▶ **EXERCISE BRIEF**
Your copy of the data should match it exactly, leaving out only the pictures.

▶ **DATA LISTING**
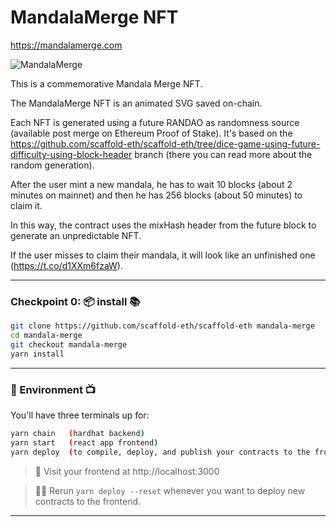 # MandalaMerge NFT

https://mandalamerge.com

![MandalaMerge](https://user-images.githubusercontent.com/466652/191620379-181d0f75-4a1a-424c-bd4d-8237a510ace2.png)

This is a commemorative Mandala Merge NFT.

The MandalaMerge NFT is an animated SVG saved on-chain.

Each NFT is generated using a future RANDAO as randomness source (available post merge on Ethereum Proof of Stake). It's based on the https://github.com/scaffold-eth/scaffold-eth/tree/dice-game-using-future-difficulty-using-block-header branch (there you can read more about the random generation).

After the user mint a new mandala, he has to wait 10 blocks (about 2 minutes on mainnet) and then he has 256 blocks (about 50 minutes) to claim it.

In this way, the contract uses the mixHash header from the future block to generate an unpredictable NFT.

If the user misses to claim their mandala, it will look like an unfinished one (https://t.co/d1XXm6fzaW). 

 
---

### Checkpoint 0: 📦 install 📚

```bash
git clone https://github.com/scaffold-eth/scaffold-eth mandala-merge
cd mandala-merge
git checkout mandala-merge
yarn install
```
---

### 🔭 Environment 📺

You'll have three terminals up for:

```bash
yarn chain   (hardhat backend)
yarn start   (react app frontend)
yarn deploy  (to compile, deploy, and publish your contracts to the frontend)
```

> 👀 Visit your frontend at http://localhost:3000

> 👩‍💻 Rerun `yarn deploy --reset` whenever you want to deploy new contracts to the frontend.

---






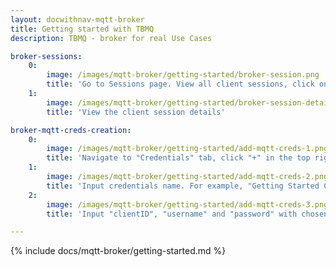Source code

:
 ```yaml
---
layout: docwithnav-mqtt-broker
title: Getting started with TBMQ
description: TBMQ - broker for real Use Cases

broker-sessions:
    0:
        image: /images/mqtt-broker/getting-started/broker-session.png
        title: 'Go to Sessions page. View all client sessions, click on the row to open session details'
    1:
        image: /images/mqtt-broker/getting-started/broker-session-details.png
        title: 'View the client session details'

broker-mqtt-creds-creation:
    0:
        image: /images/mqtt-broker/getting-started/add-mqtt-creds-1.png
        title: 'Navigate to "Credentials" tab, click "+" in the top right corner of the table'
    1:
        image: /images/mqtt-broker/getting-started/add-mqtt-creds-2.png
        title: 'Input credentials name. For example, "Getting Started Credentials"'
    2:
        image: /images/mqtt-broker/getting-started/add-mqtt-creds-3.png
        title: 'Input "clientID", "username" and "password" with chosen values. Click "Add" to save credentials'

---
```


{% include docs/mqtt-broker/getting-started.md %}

▶ **TASK RESULT**
 # MandalaMerge NFT

https://mandalamerge.com

![MandalaMerge](https://user-images.githubusercontent.com/466652/191620379-181d0f75-4a1a-424c-bd4d-8237a510ace2.png)

This is a commemorative Mandala Merge NFT.

The MandalaMerge NFT is an animated SVG saved on-chain.

Each NFT is generated using a future RANDAO as randomness source (available post merge on Ethereum Proof of Stake). It's based on the https://github.com/scaffold-eth/scaffold-eth/tree/dice-game-using-future-difficulty-using-block-header branch (there you can read more about the random generation).

After the user mint a new mandala, he has to wait 10 blocks (about 2 minutes on mainnet) and then he has 256 blocks (about 50 minutes) to claim it.

In this way, the contract uses the mixHash header from the future block to generate an unpredictable NFT.

If the user misses to claim their mandala, it will look like an unfinished one (https://t.co/d1XXm6fzaW). 

 
---

### Checkpoint 0: 📦 install 📚

```bash
git clone https://github.com/scaffold-eth/scaffold-eth mandala-merge
cd mandala-merge
git checkout mandala-merge
yarn install
```
---

### 🔭 Environment 📺

You'll have three terminals up for:

```bash
yarn chain   (hardhat backend)
yarn start   (react app frontend)
yarn deploy  (to compile, deploy, and publish your contracts to the frontend)
```

> 👀 Visit your frontend at http://localhost:3000

> 👩‍💻 Rerun `yarn deploy --reset` whenever you want to deploy new contracts to the frontend.

---






Source code

:
 ```yaml
---
layout: docwithnav-mqtt-broker
title: Getting started with TBMQ
description: TBMQ - broker for real Use Cases

broker-sessions:
    0:
        image: /images/mqtt-broker/getting-started/broker-session.png
        title: 'Go to Sessions page. View all client sessions, click on the row to open session details'
    1:
        image: /images/mqtt-broker/getting-started/broker-session-details.png
        title: 'View the client session details'

broker-mqtt-creds-creation:
    0:
        image: /images/mqtt-broker/getting-started/add-mqtt-creds-1.png
        title: 'Navigate to "Credentials" tab, click "+" in the top right corner of the table'
    1:
        image: /images/mqtt-broker/getting-started/add-mqtt-creds-2.png
        title: 'Input credentials name. For example, "Getting Started Credentials"'
    2:
        image: /images/mqtt-broker/getting-started/add-mqtt-creds-3.png
        title: 'Input "clientID", "username" and "password" with chosen values. Click "Add" to save credentials'

---
```


{% include docs/mqtt-broker/getting-started.md %}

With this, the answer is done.